High Cache Miss Rate
Use the micro-architecture analysis of the System Profiler to determine the processes and code that cause high cache miss rate.
Cache Optimization
- Cache line alignment
Reference: https://www.hikunpeng.com/document/detail/en/perftuning/tuningtip/kunpengtuning_12_0052.html
- Eliminating false sharing
False sharing occurs when multiple CPUs modify their private variables stored in the same cache line, causing the cache line invalidate for other CPUs and forcing other CPUs to refresh it. This phenomenon is similar to the read and write of shared variables, but they are not truly shared variable, so it is called false sharing. See Figure 1.
CPU0' and CPU1's private variables happen to be located in the same cache line (private variables correspond to red and blue blocks respectively). CPU0's modification of its private variables will invalidate the entire cache line, and CPU1 will need to read its private variables from memory again to access them, which reduces efficiency.
Solution:
- In OpenMP code, use the reduction clause instead of writing directly to shared variables (writing thread private variables during the loop).
- Align private variables of threads by cache line size (except for variables on the thread stack).
- Use thread private variables (for example, GCC supports the __thread keyword, while C11 supports the _Thread_local keyword).
- Data rearrangement
Data rearrangement is the process of turning physically discontiguous hotspot data into contiguous data, allowing CPU access by cache line and improving cache hit ratio. For example, in matrix multiplication, assuming that the matrix is stored by rows, the column elements of matrix B are read discontinuously and the cache hit rate is low. (For ease of understanding, the following figure assumes that the total size of the row/column elements in matrix B is the same as the size of the cache block.)
Figure 2 Matrix multiplication 1
The cache hit ratio is improved by rearranging matrix B. The column elements can be read continuously from the L1 cache.
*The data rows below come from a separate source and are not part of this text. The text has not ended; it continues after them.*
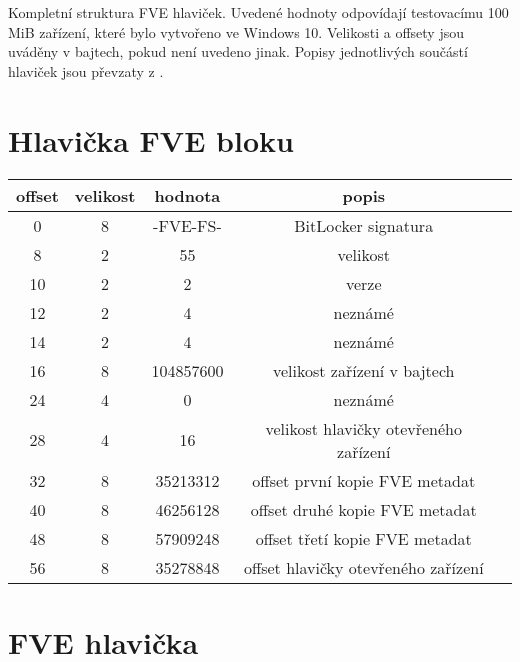 
\listofappendices

\label{attachment:metadata}

Kompletní struktura FVE hlaviček. Uvedené hodnoty odpovídají testovacímu 100 MiB zařízení, které bylo vytvořeno ve Windows 10. Velikosti a offsety jsou uváděny v bajtech, pokud není uvedeno jinak. Popisy jednotlivých součástí hlaviček jsou převzaty z \cite{Metz2011}.

\section*{Hlavička FVE bloku}

\begin{table}[h]
\begin{center}
\centering
\begin{tabular}{|c|c|c|c|c|}
  \hline
   \textbf{offset} & \textbf{velikost} & \textbf{hodnota} & \textbf{popis} \\ \hline
   0 & 8 & -FVE-FS- & BitLocker signatura \\ \hline
   8 & 2 & 55 & velikost \\ \hline
   10 & 2 & 2 & verze \\ \hline
   12 & 2 & 4 & neznámé \\ \hline
   14 & 2 & 4 & neznámé \\ \hline
   16 & 8 & 104857600 & velikost zařízení v bajtech \\ \hline
   24 & 4 & 0 & neznámé \\ \hline
   28 & 4 & 16 & velikost hlavičky otevřeného zařízení \\ \hline
   32 & 8 & 35213312 & offset první kopie FVE metadat \\ \hline
   40 & 8 & 46256128 & offset druhé kopie FVE metadat \\ \hline
   48 & 8 & 57909248 & offset třetí kopie FVE metadat \\ \hline
   56 & 8 & 35278848 & offset hlavičky otevřeného zařízení \\ \hline
\end{tabular}
\end{center}
\end{table}

\section*{FVE hlavička}

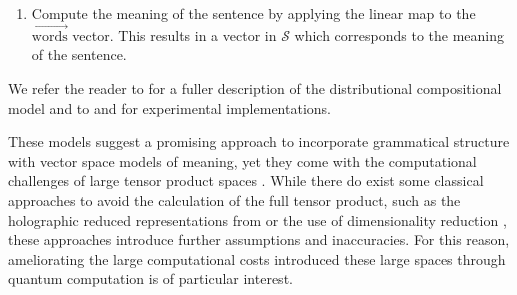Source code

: \begin{enumerate}
\begin{equation}
\begin{aligned}
\begin{tikzpicture}[scale=0.5, yscale=-1]
\begin{pgfonlayer}{nodelayer}
                \node [style=none] (28) at (3.75, -0.5) {};
                \node [style=none] (29) at (0.5, -1.75) {};
                \node [style=none] (30) at (-2.75, 2.75) {Mary};
                \node [style=none] (31) at (0.5, 2.75) {likes};
                \node [style=none] (32) at (3.75, 2.75) {words.};
        \end{pgfonlayer}
        \begin{pgfonlayer}{edgelayer}
                \draw [style = thick] (0.center) to (1.center);
                \draw [style = thick] (1.center) to (2.center);
                \draw [style = thick] (2.center) to (0.center);
                \draw [style = thick]  (3.center) to (4.center);
                \draw [style = thick] (8.center) to (6.center);
                \draw [style = thick] (6.center) to (7.center);
                \draw [style = thick] (4.center) to (5.center);
                \draw [style = thick] (3.center) to (5.center);
                \draw [style = thick] (8.center) to (7.center);
                \draw [style = thick] (9.center) to (14.center);
                \draw [style = thick] (10.center) to (15.center);
                \draw [style = thick] (11.center) to (16.center);
                \draw [style = thick] (12.center) to (17.center);
                \draw [style = thick] (13.center) to (18.center);
                \draw [thick, bend right=90, looseness=1.25] (24.center) to (25.center);
                \draw [thick, bend right=90, looseness=1.25] (27.center) to (28.center);
                \draw [style = thick] (26.center) to (29.center);
        \end{pgfonlayer}
\end{tikzpicture}
\end{aligned}
\end{equation}

\item Compute the meaning of the sentence by applying the linear map to the $\overrightarrow{\mbox{words}}$ vector. This results in a vector in $\mathcal{S}$ which corresponds to the meaning of the sentence.
\end{enumerate}

\noindent We refer the reader to \cite{coecke2010mathematical} for a fuller description of the distributional compositional model and to \cite{experimental-catcompdist} and \cite{kartsaklis2012unified} for experimental implementations.

These models suggest a promising approach to incorporate grammatical structure with vector space models of meaning, yet they come with the computational challenges of large tensor product spaces \cite{GrefenstetteThesis2013}. While there do exist some classical approaches to avoid the calculation of the full tensor product, such as the holographic reduced representations from \cite{plate1991holographic} or the use of dimensionality reduction \cite{polajnar2013learning}, these approaches introduce further assumptions and inaccuracies.  For this reason, ameliorating the large computational costs introduced these large spaces through quantum computation is of particular interest.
Figure 3 Matrix multiplication 2
- Using software prefetch
Software prefetch means that the data to be used later is loaded into the cache in advance by prefetch memory (PRFM) instructions. This avoids increasing the memory access latency caused by cache miss. As shown in Figure 4, data at addr2 is prefetched in advance. After addr1 is executed, data at addr2 is ready.
The __builtin_prefetch() function can be used in GCC. The function prototype is __builtin_prefetch(const void addr, int rw, int locality), where addr indicates the address where data will be prefetched, rw indicates the operation to be performed on the cache line located at addr, (0 indicates read, which is the default operation, while 1 indicates write). locality indicates the frequency of accessing the cache line after prefetch. It can be set to 0, 1, 2, or 3. 0 means that the cache line is accessed only once and should not reside. 3 means that the cache line will be frequently accessed and should reside in caches of all levels.